Five major mass global extinction events have occurred during the past 542 million years as shown in the fossil record. There have been numerous extinction events, but these five have been identified as the most significant by Raup and Seposki (1982).
(Graph showing timeline of mass extinctions and number of families lost.)
1/ Ordovician Crisis (444 mya)
2/ Devonian Crisis (360 mya)
3/ Permian Crisis (251 mya)
4/ Triassic Crisis (200 mya)
5/ Cretaceous Crisis (65 mya)
The graphs also includes the Jurassic Crisis, which I will not be including as a mass extinction event.
The causes of these extinctions are numerous and diverse. Scientists often differ on what they believe caused different extinction events, something which I will discuss in a later post. The one factor which all past mass extinctions share is that the extinctions all had natural causes, something which the potential sixth mass extinction may differ from.
Within the last 2000 years a large number of species have become extinct in ways which can be linked to human dispersal or activity. This has led many scientists to believe that a sixth mass extinction is underway, defined as the Holocene extinction event. In 1998 a survey by the American Museum of Natural History found that 70% of biologists view the present era as part of a mass extinction event.
This blog will try to identify the causes of this extinction event, whether it is the first mass extinction with a biotic cause. Focusing upon hard and soft evidence for species extinctions over the past 2000 years. I will also look back at the causes and rates of past extinction events, and see if any comparisons can be made, and look forward using modelling predictions to see what the future holds.
My next blog post will give an introduction to the sixth mass extinction.
References: New World Encyclopedia, http://mac122.icu.ac.jp/biobk/biobookpaleo3.html, Raup and Seposki (1982) - Mass Extinctions in the Marine Fossil Record, Science 215: 1501-1503.
Hi hannah, the figure you show for the previous 5 mass extinctions seem to relate to marine organisms. Did terrestrial species suffer the same fate?
ReplyDeleteHi Anson,
ReplyDeleteI should have mentioned that the diagram shown focused solely upon marine organisms. The reason that I chose to show a diagram that focused solely on marine organisms is because the preservation of fossils varies on land. Whereas marine fossils tend to be much better preserved than their terrestrial counterparts. This is especially true considering that we are looking back hundreds of millions of years. This means that it is easier to portray an accurate pattern of change of number of marine species than terrestrial ones.
In answer to whether terrestrial species suffered the same fate:
During the Cretaceous crisis (65mya) around 75% of species went extinct. Marine species suffered badly with over 65% of species being lost. Terrestrial animals did not suffer as badly and mammals and birds emerged as the dominant land vertebrates.

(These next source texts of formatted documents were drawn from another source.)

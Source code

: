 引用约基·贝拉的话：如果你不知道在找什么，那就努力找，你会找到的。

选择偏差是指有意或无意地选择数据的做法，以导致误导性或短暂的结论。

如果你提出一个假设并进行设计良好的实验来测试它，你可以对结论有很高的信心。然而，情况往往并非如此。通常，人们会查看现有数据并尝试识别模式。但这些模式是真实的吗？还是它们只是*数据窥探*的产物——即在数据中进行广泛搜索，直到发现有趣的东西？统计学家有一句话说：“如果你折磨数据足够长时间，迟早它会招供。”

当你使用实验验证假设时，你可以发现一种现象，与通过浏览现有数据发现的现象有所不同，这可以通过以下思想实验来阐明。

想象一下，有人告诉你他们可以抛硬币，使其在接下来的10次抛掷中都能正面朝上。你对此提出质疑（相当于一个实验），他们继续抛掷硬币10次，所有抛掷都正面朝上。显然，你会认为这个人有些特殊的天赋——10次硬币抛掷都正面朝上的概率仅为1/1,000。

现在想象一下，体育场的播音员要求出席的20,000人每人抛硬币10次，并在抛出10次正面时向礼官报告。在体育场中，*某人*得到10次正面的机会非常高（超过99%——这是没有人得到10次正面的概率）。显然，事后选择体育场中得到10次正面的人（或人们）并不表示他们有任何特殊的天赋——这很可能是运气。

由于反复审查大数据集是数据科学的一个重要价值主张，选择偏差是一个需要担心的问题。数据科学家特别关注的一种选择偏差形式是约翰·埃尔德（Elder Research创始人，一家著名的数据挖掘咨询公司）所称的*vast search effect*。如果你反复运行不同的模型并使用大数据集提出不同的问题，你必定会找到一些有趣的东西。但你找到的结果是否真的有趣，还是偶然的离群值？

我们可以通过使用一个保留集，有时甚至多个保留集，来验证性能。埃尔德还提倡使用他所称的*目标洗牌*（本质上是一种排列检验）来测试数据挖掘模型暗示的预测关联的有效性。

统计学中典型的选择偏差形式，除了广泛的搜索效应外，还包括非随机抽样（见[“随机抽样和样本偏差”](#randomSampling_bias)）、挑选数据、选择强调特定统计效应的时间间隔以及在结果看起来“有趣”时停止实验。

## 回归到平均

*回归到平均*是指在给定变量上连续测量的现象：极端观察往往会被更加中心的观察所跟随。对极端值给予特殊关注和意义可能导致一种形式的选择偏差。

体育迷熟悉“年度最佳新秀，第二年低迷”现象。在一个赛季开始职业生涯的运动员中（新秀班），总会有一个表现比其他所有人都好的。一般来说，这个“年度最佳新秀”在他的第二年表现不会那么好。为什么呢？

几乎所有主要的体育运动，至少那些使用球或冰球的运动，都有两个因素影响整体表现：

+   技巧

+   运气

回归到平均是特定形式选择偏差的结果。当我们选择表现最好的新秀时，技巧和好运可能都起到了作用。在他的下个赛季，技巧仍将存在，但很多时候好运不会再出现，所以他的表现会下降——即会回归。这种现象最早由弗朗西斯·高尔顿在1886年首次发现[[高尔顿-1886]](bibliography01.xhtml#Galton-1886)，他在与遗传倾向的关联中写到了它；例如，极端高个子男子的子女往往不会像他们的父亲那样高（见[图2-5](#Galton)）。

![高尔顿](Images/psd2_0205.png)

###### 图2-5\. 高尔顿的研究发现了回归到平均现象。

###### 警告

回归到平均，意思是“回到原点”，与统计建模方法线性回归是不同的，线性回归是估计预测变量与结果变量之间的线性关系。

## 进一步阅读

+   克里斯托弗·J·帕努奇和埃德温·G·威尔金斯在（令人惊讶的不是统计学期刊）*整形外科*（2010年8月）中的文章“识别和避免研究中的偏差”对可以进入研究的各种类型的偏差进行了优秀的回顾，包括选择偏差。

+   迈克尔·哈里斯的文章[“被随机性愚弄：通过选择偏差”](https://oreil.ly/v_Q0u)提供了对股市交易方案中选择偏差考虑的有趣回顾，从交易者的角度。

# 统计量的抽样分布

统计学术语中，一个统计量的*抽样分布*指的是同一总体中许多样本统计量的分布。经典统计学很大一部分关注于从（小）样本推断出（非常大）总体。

During the Triassic crisis (200 mya)55% of marine genera went extinct. On the land the story was also pretty dire with most non-dinosaurian archosaurs, most therapsids, and most of the land amphibians eliminated leaving the dinosaurs with little competition.
During the Earths largest extinction the Permian crisis (251 mya)96% of marine species and 70% of land species were lost. This was a time known as the 'great dying' and had enormous evolutionary significant resulting in large numbers of vacant 'niches' to be filled.
The age of the final two extinction events (Devonian and Ordovisian crises) makes it difficult to assess the proportion of terrestrial species that were lost. However, it is estimated that 70% and 57% of all Earths species were lost respectively.
I hope that this answers your question, and why the variation in effect on marine and terrestrial species is something that I will discuss further in my blog.